To do:
From the entries below, gather each line containing the word "action".

Information shown:
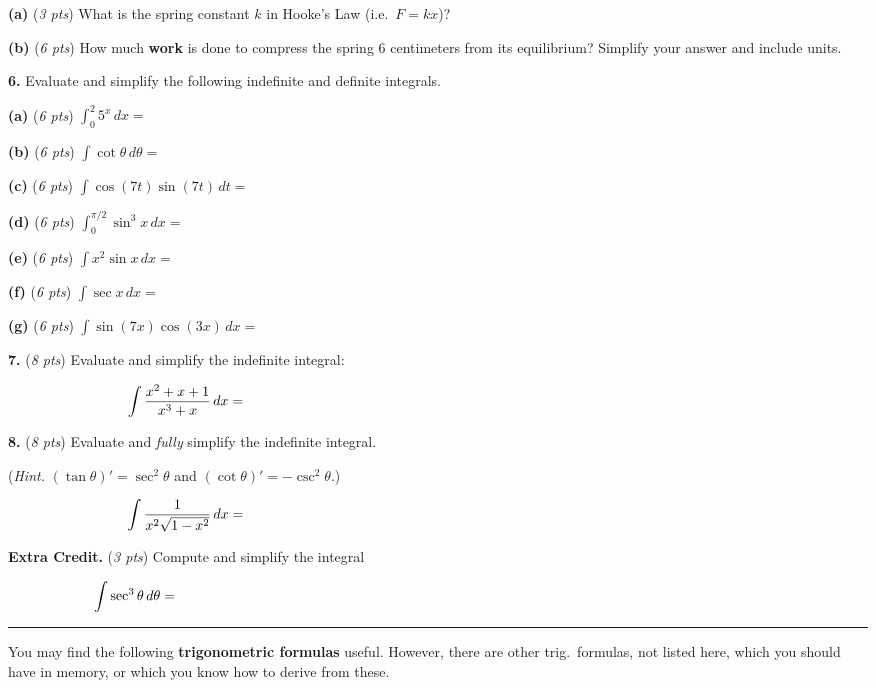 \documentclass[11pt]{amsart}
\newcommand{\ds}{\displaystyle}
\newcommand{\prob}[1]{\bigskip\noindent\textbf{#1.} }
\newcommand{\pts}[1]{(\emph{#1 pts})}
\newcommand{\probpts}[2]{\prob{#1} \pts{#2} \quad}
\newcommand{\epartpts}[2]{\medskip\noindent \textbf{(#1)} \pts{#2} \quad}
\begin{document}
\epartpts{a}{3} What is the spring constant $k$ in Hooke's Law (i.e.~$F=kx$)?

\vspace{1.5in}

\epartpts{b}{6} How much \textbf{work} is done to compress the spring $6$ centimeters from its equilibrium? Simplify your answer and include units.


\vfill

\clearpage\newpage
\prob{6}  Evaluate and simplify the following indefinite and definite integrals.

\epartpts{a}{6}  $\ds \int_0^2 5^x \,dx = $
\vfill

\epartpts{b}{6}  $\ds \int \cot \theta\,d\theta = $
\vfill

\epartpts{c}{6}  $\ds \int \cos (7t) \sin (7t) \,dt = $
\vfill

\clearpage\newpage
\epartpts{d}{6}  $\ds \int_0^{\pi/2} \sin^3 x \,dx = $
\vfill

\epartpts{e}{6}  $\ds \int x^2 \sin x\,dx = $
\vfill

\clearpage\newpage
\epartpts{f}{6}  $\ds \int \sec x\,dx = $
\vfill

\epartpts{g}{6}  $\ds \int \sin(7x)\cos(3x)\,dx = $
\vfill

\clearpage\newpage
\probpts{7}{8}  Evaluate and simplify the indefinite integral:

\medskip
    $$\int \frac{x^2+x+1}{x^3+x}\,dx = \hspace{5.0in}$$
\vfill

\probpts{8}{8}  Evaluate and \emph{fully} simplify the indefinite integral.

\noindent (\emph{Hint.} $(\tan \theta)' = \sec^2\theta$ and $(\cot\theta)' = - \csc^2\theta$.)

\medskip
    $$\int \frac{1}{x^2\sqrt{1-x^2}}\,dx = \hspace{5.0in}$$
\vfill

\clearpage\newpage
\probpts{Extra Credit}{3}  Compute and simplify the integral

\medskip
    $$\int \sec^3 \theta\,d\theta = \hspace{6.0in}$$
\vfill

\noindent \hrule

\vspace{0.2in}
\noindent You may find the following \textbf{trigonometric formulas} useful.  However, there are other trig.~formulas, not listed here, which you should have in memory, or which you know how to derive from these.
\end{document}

...

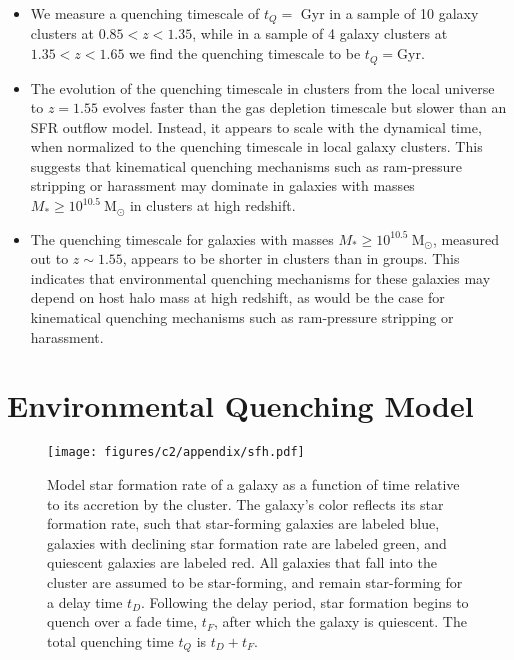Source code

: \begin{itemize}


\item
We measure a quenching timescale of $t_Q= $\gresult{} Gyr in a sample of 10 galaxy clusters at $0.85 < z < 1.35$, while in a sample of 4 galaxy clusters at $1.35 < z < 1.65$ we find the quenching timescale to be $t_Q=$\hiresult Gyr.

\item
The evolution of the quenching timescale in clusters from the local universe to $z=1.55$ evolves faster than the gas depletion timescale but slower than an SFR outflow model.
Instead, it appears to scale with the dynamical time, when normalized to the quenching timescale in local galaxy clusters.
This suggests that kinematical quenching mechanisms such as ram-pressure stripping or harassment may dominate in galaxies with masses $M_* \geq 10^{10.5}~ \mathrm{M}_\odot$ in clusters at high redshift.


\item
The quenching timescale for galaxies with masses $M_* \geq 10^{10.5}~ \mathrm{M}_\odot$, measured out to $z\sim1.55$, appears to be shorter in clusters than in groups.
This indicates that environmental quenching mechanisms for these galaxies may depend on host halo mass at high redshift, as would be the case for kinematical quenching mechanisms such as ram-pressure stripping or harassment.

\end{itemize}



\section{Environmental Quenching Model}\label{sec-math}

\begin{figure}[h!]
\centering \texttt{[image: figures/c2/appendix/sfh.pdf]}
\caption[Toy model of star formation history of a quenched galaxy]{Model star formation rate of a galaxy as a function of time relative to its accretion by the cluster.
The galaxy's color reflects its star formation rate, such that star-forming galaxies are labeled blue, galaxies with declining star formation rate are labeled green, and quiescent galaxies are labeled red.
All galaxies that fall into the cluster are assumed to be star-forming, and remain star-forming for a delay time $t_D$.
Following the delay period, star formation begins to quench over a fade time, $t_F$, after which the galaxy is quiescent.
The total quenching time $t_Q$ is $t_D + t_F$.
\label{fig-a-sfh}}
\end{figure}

...

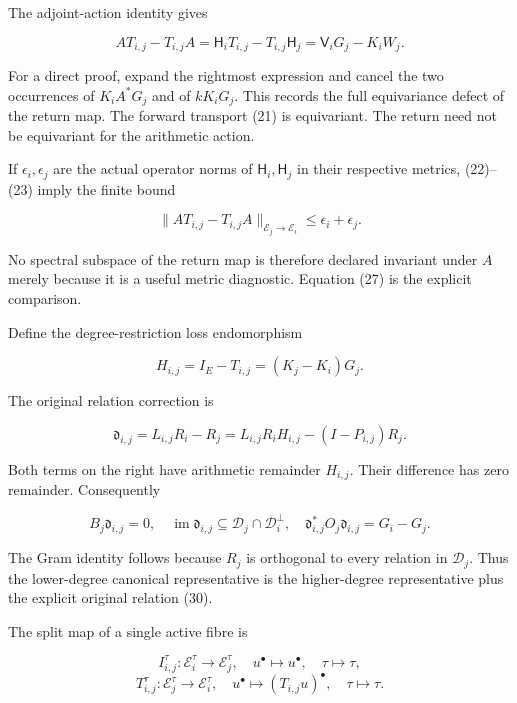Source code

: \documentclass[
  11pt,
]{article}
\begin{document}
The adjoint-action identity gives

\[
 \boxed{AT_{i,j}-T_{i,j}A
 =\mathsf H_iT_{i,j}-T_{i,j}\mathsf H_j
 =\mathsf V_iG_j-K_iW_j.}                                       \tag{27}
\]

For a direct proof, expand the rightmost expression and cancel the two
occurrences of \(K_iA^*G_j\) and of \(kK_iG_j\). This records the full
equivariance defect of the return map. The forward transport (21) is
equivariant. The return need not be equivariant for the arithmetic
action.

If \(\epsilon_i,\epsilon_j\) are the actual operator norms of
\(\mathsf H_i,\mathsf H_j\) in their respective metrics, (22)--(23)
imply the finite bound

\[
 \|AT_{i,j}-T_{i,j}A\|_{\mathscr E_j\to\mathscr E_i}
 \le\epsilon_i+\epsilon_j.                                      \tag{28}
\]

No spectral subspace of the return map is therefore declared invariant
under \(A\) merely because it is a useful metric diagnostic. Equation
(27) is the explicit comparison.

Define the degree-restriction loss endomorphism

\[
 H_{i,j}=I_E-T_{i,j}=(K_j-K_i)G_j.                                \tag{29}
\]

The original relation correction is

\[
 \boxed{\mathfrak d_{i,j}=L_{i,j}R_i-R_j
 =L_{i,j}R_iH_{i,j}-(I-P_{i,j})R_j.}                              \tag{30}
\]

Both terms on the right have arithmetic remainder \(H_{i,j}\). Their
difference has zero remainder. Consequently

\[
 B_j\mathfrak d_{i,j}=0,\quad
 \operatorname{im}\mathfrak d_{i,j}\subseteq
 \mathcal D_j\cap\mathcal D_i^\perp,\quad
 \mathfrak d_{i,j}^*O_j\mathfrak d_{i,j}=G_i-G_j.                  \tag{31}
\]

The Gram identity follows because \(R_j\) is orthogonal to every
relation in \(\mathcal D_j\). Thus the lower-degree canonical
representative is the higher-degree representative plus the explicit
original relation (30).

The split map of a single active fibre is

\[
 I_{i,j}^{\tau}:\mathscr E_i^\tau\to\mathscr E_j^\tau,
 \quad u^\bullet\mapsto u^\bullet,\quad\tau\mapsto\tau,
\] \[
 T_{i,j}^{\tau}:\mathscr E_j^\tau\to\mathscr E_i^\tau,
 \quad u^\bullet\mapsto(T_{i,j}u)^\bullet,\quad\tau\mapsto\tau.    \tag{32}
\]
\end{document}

Reply to the task:
The adjoint-action identity gives
action.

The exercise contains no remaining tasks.